Stored data
Content starts

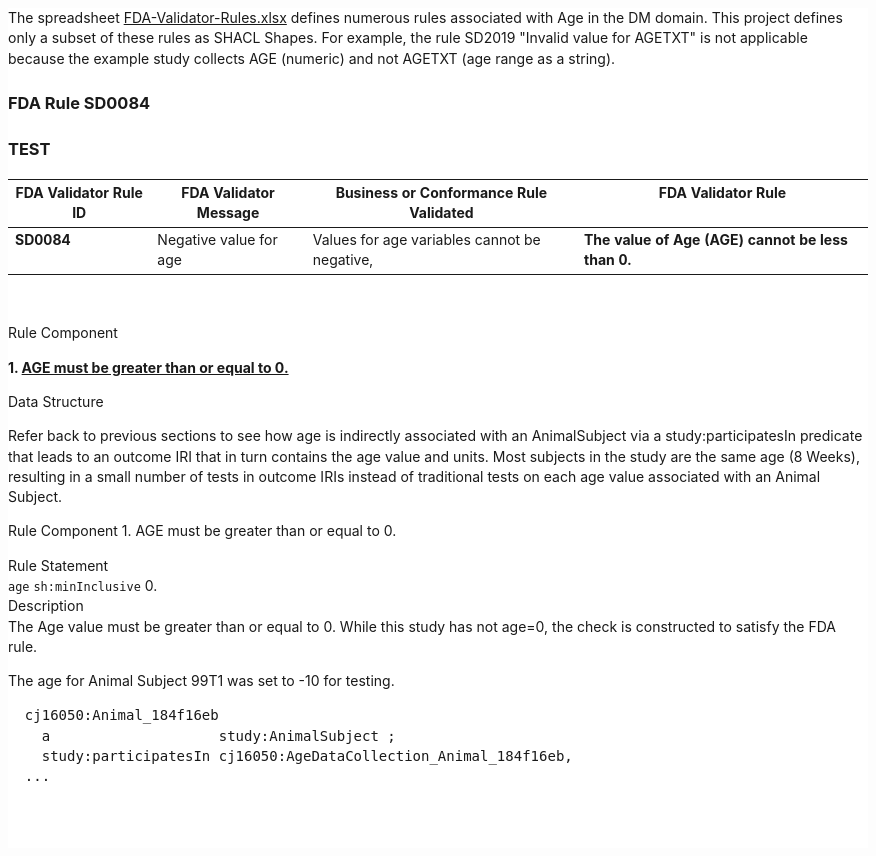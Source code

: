 The spreadsheet [FDA-Validator-Rules.xlsx](https://github.com/phuse-org/SENDConform/tree/master/doc/FDA/FDA-Validator-Rules.xlsx) defines numerous rules associated with Age in the DM domain. This project defines only a subset of these rules as SHACL Shapes. For example, the rule SD2019 "Invalid value for AGETXT" is not applicable because the example study collects AGE (numeric) and not AGETXT (age range as a string).

<a name='ruleSD0084'></a>
### <font class='FDARule'>FDA Rule SD0084</font>

<a name='ruleSD0083'></a>
### <font class='FDARule'>TEST</font>




|FDA Validator Rule ID|FDA Validator Message|Business or Conformance Rule Validated|FDA Validator Rule|
------|-------------------|--------------------------|-----------------------------|
**SD0084** |Negative value for age | Values for age variables cannot be negative, | **The value of Age (AGE) cannot be less than 0.**|

<br/>

<font class='ruleComponent'>Rule Component</font>

**1. [AGE must be greater than or equal to 0. ](#sd1002-rc1)**

<font class='h3NoTOC'>Data Structure</font>

Refer back to previous sections to see how age is indirectly associated with an AnimalSubject via a study:participatesIn predicate that leads to an outcome IRI that in turn contains the age value and units. Most subjects in the study are the same age (8 Weeks), resulting in a small number of tests in outcome IRIs instead of traditional tests on each age value associated with an Animal Subject.




<a name='rc1'></a>

<font class='ruleComponent'>Rule Component 1. AGE must be greater than or equal to 0.</font>

<div class='ruleState'>
  <div class='ruleState-header'>Rule Statement</div>
  <code>age</code> <code>sh:minInclusive</code> 0.  
</div>

<div class='def'>
  <div class='def-header'>Description</div>
  The Age value must be greater than or equal to 0. While this study has not age=0, the check is constructed to satisfy the FDA rule.
</div>


The age for Animal Subject 99T1 was set to -10 for testing.
<pre class='data'>
  cj16050:Animal_184f16eb
    a                    study:AnimalSubject ;
    study:participatesIn cj16050:<font class='nodeBold'>AgeDataCollection_Animal_184f16eb</font>,
  <font class='infoOmitted'>...</font>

Content ends

■ **EXERCISE GOAL**
Set down exactly the line that holds "<div class='ruleState'>" and all lines after it to the end of the data.

■ **SOLVED EXERCISE**
<div class='ruleState'>
  <div class='ruleState-header'>Rule Statement</div>
  <code>age</code> <code>sh:minInclusive</code> 0.  
</div>

<div class='def'>
  <div class='def-header'>Description</div>
  The Age value must be greater than or equal to 0. While this study has not age=0, the check is constructed to satisfy the FDA rule.
</div>


The age for Animal Subject 99T1 was set to -10 for testing.
<pre class='data'>
  cj16050:Animal_184f16eb
    a                    study:AnimalSubject ;
    study:participatesIn cj16050:<font class='nodeBold'>AgeDataCollection_Animal_184f16eb</font>,
  <font class='infoOmitted'>...</font>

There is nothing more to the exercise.